Отчасти символичной нам представляется семейная зарисовка ожидания Нового 1900-го года, неким затишьем перед бурей, которая в считанные мгновения разрушила семейство до основания: «Беата Эшли избегала многолюдных сборищ; она сидела дома перед высокими дедовскими часами в кругу своих дочерей: Лили, Софи и Констанс» [5: 18]. Часы отсчитывали последние месяцы, недели, дни до трагедии, а сама Беата словно готовилась к полному отрешению и одиночеству. Спустя всего полтора года дочери станут ее единственными собеседниками, единственным, что будет побуждать ее к жизни.
«Вязы», что в счастливые годы семейства Эшли были сродни гнезду, надежному очагу, где царило тепло, понимание, радость и уют, где взрослели дети, а по утрам Джон распевал песенки «Нита-Жуанита» и «Китайская прачечная», трансформировались в неприступное Убежище, надежно укрывшее мать семейства и дочерей не только от сторонних взгля-
дов и досужих разговоров, но и от необратимой жалости к самим себе, от бесконечного горя: «Девочки осенью не вернулись в школу. Ученье они продолжали дома, под руководством матери. Ни Лили, которой было без малого девятнадцать, ни девятилетняя Констанс, ни сама миссис Эшли не выходили за ворота «Вязов» [5: 38]. Но душой Дома всегда оставался Джон. Поэтому с его уходом жизнь в «Вязах» словно прервалась: «В атмосфере «Вязов» недоставало тепла. Каждый из членов семьи существовал сам по себе» [5: 84].
Теперь же «Вязы» стали отражением души своей хозяйки. Хотя ее участие в жизни семьи и стало почти незаметным (архетип дочери - Софи Эшли - трансформировался в архетип матери), она настолько соединяется с домом, что ее внутреннее состояние «вечной вдовы на похоронах» [5: 74] отражается и на «Вязах». Свет в комнатах не включали, мебель была распродана, одиночество и скорбь наполнили комнаты. «Вязы» словно укутались в траур. Убежище Беаты было шатким, временным. Приближался скорый конец. Дом-Убежище стал целым миром для Беаты, где будущее, прошлое и настоящее - единое целое: как и до ареста Джона Эшли, дети и мать собираются вечерами в гостиной и читают, соблюдается традиционный ужин, Лили все играет на фортепьяно и поет все те же песни.
Ситуация незначительно изменяется благодаря неудержимой жизненной силе средней дочери четы Эшли - пятнадцатилетней Софи. Ей не только удается уговорить мать открыть в «Вязах» пансион. Это стало отправной точкой к разрушению шаткого Убежища матери. Словно оттаивая, Беата впускает в свою жизнь новых людей, старых друзей (Ольгу Дубкову, доктора Гиллиза). Она наконец покидает нерушимые стены «Вязов» и выходит в город.

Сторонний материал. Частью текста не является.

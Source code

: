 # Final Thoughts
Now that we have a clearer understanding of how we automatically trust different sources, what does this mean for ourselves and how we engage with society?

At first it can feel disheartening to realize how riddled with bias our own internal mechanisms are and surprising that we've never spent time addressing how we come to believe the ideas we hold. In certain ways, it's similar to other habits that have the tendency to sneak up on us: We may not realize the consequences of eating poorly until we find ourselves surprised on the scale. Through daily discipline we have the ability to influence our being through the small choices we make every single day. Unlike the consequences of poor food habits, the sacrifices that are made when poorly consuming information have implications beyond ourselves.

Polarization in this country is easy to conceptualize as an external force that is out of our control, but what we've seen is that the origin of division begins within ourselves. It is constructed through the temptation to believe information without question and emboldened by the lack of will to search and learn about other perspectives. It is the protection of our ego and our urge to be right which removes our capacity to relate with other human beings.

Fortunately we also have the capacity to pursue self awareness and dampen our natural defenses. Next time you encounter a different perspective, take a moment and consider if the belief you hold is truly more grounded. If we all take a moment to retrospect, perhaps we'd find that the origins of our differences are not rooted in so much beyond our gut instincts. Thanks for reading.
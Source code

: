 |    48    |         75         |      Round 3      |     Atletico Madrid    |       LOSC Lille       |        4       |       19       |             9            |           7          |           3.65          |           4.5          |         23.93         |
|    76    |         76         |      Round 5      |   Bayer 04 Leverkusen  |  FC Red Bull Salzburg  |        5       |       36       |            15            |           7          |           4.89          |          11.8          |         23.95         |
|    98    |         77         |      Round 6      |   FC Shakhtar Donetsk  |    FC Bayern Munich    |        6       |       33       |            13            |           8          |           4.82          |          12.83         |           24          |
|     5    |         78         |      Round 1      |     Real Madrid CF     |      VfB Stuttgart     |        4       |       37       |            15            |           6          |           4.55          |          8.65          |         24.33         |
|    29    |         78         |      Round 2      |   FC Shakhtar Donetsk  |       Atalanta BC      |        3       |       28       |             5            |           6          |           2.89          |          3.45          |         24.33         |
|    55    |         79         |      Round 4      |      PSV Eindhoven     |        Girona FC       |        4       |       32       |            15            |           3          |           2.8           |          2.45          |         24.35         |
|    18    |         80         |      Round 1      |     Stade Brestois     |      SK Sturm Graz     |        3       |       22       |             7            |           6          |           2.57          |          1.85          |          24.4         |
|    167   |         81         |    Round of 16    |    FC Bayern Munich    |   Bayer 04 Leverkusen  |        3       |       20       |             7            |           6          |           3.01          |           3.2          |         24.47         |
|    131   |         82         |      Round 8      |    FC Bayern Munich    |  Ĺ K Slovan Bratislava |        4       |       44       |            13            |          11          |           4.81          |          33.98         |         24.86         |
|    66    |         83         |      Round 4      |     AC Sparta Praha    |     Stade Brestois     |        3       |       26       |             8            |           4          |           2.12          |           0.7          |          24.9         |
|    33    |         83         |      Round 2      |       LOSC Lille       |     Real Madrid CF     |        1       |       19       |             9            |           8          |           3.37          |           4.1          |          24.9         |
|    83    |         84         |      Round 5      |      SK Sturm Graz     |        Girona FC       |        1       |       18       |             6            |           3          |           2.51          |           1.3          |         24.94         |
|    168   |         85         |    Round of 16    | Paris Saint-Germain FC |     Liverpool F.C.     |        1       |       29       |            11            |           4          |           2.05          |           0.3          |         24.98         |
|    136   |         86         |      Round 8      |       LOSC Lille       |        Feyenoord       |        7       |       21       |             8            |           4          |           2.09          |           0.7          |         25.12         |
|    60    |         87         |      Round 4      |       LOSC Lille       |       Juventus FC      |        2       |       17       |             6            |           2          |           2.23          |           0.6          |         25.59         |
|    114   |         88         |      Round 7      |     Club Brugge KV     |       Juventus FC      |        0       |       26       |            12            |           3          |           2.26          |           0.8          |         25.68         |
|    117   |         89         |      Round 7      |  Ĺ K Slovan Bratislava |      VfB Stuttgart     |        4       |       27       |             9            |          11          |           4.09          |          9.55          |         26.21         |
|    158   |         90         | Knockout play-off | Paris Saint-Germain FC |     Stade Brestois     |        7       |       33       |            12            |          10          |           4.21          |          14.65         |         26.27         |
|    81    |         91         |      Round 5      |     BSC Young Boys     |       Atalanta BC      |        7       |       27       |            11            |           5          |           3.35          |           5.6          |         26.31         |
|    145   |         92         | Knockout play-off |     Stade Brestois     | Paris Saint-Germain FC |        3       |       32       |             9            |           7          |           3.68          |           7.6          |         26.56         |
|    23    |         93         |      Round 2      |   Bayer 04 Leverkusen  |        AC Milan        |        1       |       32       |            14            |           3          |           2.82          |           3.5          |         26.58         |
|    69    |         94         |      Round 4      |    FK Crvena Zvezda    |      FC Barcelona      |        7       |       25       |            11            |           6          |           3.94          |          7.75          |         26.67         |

Однако Убежище не перестает существовать. Оно только расширяет свои границы, сливаясь с Коултауном. Так Бе-
ата Эшли категорически отказывается покидать город, надеясь, что ее Джон вернется к родному очагу: «Покинуть «Вязы»? О нет, Роджер, этого я никогда не сделаю. Никогда, никогда! <...> Мне приятно содержать пансион. Это дает деньги. Мне приятно думать, что когда-нибудь эти деньги пригодятся вашему отцу. <...> Пока твой отец не вернется, Роджер, я не выйду за ворота «Вязов» [5: 430-431]. Только после письма миссис Уикершем, в котором она выражала уверенность, что если бы Джон был жив, то он нашел бы способ связаться с ней, Беата Келлерман закрывает пансион и переезжает в Лос-Анджелес.
Опустели «Вязы»-Убежище
(микро-город, созданный Беатой и ее семьей), пустеет и разрушается Коултаун, приютивший семейство Эшли. Символично, что разрушение Дома Эшли происходит одновременно с крахом города: «Коултаун точно усох. Уехали семьи убитого и предполагаемого убийцы. Их дома несколько раз переходили из рук в руки. <...> В разбитые окна заливал дождь и валил снег; птицы вши гнезда и в верхних этажах, и в нижних; ограда покосилась и нависла над тротуаром, как застывшие
волны прибоя. Беседка в «Вязах» рухнула в пруд. <...> Горы вокруг были подточены заброшенными теперь шахтами, и земля над ними оседала <...>. Только стаи летучих мышей, его нынешних обитателей, вылетали с наступлением сумерек и кружили над долиной. <... > В Коултауне теперь нет даже почтового отделения. Административный центр района переместился в Форт-Барри» [5: 23-24].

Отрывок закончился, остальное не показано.